> **REQUIRED WORK**
Across all of the records below, determine the number of lines containing the string "precisión"; reply with that number only.

> **EXERCISE INPUTS**
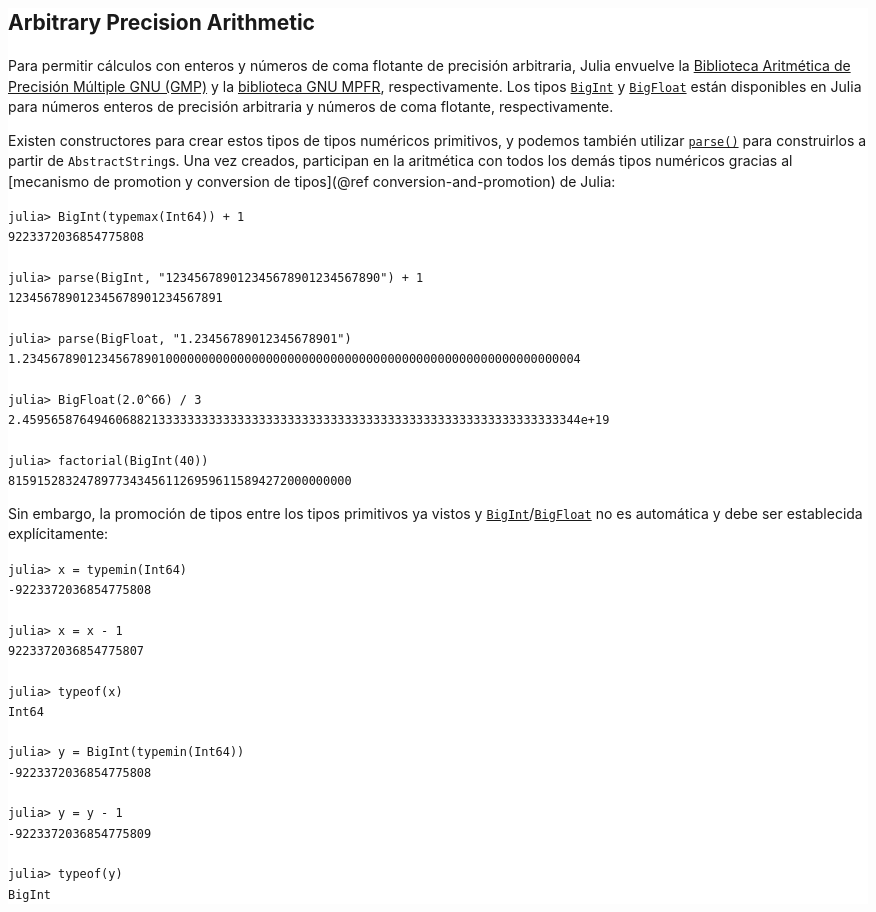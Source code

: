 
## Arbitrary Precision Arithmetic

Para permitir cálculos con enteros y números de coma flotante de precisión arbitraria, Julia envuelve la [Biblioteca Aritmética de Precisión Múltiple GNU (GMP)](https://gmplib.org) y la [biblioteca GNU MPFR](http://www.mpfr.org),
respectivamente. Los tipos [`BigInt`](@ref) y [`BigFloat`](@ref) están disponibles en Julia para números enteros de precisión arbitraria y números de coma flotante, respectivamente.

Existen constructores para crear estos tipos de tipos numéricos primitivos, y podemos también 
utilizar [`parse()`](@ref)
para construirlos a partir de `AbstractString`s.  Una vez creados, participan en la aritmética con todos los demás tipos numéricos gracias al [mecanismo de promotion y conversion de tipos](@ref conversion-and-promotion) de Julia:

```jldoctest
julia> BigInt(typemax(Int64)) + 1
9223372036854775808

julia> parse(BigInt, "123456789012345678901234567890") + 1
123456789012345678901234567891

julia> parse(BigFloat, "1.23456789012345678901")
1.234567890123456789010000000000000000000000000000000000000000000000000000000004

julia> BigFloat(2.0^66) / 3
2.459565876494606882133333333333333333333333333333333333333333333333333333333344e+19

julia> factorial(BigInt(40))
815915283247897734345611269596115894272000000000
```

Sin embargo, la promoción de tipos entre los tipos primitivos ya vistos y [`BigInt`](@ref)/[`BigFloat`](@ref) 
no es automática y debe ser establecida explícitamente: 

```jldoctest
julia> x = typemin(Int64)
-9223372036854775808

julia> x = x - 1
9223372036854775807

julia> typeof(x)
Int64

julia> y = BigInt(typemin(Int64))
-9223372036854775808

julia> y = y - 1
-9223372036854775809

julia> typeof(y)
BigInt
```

> **FINISHED TASK**
2